A week later while overhearing a Bible Study, the conductor was asked if God really has given us “free will”. The illustration was put to her that, suppose she was held hostage with a gun and her kidnapper said, “you are free to disobey me. But if you do, I’ll shoot you in the head. Could you honestly say you had free will in that situation?” The analogy fell on conditioned ears. The conductor stared blankly for a moment and blinked a few times before responding, “No. But if someone ever put a gun to my head and asked me to renounce my faith as a Jehovah’s Witness, I would die.”
Most people would pull a hamstring trying to find a conversational segway like the one above. But this study conductor did it with such fluidity and with what I can only describe as a Pavlovion reflex. The words “gun to your head” was enough neural stimuli to trigger the sister’s proclamation of WT martyrdom in a picosecond.
Do you remember thinking this as a fully-fledged Witness? I do. In fact, I have a memory of being just ten years old and randomly asking my 15 year old sister what ever would she do if a swarm of “army police men” were to kick down the front door and ask her if she was one of Jehovah’s Witnesses (perfectly normal pre-pubescent angst to have, by the way, right up there with “who stole my Lip Smacker?”). My sister paused before answering: “I’d say no. But my sister is.” She never really liked me.
All of this seemed like such normal behavior. Of course, it’s a whole different story once you’ve woken up and seen the value of your own life. And how our heart’s ache when loved ones demonstrate how cheap their lives are when they unflinchingly subject themselves to WT’s demands for blood to be shed. It’s as though the next best thing after leaving literature behind with people, is for individuals to leave behind a corpse as a “witness” to their executioners.
The reason I bring this up in a thread today is for this sudden realization I had: theocratic warfare and “untruths” (à la Rahab) are perfectly acceptable when the fate of your brothers is at stake. To preserve the lives of fellow Witnesses, brothers can lie to officials. But when death stares our brothers in the eye and they’re asked if they will renounce their faith, theocratic warfare suddenly cowers in the trenches of semantics.
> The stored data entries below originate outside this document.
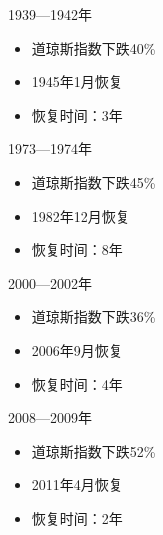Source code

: 1939—1942年

\begin{itemize}
\item 道琼斯指数下跌40\%
\item 1945年1月恢复
\item 恢复时间：3年
\end{itemize}

1973—1974年

\begin{itemize}
\item 道琼斯指数下跌45\%
\item 1982年12月恢复
\item 恢复时间：8年
\end{itemize}

2000—2002年

\begin{itemize}
\item 道琼斯指数下跌36\%
\item 2006年9月恢复
\item 恢复时间：4年
\end{itemize}

2008—2009年

\begin{itemize}
\item 道琼斯指数下跌52\%
\item 2011年4月恢复
\item 恢复时间：2年
\end{itemize}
The brother asked to renounce his faith on paper can know full well in his heart what his faith is. After all, Jehovah is more interested in reading hearts than Governmental slips of paper, no? Why is the brother’s own life not shielded by the theocratic warfare strategy?
On an unrelated matter, and in typical WT folklore pageantry, Gerrit Lösh has infamously regaled audiences with the “true story” of a young man who suffered a debilitating mental disorder. To end the suffering, he put a rifle in his mouth and pulled the trigger to end his suffering. By freak chance, the bullet perforated the part of his brain that was responsible for his compulsive disorder. “He survived and managed to live a normal life,” Lösch concluded. It is my utmost hope for any future brother or sister facing execution that the same stroke of luck befalls them. May the shot fired completely dislodge the mental ailment known as undue influence so that the Witness in question may go on to live a normal, happy life.